Delayed discharge patients across Scotland faced even longer waits in hospital last year, new figures have shown.
The average patient whose release had been held up waited for an average of 11 days after they were fit to leave.
That’s an increase of two days from the previous year, and the highest since the figures were published in detail in 2016/17.
Delayed discharge occurs when a patient is physically fit to leave hospital, but has nowhere to go, often due to lack of care home spaces or home social care packages.

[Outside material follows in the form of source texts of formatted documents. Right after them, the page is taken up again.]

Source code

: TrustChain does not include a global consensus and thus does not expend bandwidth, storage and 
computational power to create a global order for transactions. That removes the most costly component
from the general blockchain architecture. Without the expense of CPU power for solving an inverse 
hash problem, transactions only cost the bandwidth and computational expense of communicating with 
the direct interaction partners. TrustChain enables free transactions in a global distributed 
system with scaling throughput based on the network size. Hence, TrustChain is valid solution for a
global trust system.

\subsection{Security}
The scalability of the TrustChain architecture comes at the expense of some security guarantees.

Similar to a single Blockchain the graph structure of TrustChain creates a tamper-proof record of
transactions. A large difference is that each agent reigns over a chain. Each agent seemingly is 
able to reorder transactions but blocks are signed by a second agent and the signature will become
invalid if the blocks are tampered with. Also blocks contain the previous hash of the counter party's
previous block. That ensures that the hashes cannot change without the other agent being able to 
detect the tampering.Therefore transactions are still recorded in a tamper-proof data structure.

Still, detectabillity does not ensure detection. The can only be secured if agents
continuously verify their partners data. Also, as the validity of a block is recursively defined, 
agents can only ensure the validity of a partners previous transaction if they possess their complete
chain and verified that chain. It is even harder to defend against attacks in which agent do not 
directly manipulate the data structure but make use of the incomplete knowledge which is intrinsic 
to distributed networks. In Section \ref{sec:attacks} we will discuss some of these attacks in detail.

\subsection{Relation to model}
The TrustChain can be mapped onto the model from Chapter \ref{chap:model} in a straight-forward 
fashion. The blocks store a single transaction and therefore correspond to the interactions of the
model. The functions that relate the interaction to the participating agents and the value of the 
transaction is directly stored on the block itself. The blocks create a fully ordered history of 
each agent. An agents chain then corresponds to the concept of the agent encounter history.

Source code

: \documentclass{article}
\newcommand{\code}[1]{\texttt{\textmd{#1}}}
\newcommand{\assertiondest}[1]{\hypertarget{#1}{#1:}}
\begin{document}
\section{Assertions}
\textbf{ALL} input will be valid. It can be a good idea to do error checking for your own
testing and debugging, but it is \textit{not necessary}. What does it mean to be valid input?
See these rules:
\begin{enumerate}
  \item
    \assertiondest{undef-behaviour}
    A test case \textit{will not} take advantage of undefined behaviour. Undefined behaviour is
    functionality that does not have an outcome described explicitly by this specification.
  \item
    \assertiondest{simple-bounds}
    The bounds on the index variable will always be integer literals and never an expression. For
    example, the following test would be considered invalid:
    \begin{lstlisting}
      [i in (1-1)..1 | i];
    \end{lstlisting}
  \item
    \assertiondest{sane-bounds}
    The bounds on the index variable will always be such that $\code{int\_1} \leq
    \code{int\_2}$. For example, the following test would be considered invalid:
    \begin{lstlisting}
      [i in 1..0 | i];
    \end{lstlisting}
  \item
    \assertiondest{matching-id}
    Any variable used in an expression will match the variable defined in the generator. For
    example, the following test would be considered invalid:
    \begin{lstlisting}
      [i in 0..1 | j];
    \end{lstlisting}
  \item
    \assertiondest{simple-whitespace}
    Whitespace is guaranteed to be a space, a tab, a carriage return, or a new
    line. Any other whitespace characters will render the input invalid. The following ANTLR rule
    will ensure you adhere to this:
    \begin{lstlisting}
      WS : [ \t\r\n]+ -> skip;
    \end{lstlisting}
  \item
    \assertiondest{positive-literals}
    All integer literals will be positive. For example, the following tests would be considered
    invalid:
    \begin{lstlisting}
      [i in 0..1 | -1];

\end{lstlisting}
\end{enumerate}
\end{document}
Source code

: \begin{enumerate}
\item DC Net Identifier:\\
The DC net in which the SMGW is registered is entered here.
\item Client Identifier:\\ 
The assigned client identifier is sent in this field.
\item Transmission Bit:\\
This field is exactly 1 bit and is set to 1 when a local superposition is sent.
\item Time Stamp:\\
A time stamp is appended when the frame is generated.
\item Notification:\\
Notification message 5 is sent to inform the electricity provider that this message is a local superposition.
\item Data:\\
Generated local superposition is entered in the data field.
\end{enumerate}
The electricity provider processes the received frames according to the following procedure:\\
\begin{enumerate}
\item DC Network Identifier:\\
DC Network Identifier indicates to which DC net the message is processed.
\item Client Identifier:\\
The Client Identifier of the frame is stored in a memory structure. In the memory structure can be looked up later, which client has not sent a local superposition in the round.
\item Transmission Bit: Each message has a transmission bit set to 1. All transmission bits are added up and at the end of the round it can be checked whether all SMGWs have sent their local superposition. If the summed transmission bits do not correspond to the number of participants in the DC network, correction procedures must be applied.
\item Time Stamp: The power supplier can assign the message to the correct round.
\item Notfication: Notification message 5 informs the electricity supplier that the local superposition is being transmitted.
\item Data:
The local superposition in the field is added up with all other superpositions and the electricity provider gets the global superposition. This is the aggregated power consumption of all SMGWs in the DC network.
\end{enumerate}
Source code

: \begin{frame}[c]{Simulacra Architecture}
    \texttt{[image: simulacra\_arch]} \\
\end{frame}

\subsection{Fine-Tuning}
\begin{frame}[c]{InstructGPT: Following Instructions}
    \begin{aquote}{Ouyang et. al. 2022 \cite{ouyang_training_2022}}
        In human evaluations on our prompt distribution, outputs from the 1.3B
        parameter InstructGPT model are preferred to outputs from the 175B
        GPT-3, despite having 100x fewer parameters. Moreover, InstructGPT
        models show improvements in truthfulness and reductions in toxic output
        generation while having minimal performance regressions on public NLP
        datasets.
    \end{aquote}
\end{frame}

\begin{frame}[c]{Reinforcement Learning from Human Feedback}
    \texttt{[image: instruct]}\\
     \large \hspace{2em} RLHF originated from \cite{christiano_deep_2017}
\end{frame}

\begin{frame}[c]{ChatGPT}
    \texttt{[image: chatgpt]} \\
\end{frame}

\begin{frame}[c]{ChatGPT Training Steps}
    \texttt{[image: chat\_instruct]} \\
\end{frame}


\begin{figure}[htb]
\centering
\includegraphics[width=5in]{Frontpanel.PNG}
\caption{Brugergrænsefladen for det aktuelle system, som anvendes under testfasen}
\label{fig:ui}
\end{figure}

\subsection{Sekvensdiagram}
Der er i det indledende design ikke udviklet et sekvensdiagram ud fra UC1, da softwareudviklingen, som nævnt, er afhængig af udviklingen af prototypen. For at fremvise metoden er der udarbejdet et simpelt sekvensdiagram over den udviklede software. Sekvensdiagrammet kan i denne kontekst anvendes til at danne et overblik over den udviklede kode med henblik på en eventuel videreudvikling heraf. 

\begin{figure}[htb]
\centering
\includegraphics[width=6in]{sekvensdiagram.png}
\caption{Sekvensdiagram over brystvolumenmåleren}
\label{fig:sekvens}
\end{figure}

The annual report into delayed discharge revealed there were 18,157 patients across the country whose discharge was delayed last year.
That’s an increase from 17,184 in 2021/22 and 14,375 the year before that.
There were 22,294 in 2019/20, but the average length of wait has continued to rise.
The Scottish Government has made repeated pledges to tackle delayed discharge, with Deputy First Minister Shona Robison promising in 2015 to fully eradicate it by the end of that year.
Pamela Nash, chief executive of Scotland in Union, said:
“Delayed discharge has been a problem that the SNP government has never managed to get to grips with.
“Despite repeated pledges, thousands of vulnerable people across Scotland find themselves trapped in hospital despite being fit to leave every year.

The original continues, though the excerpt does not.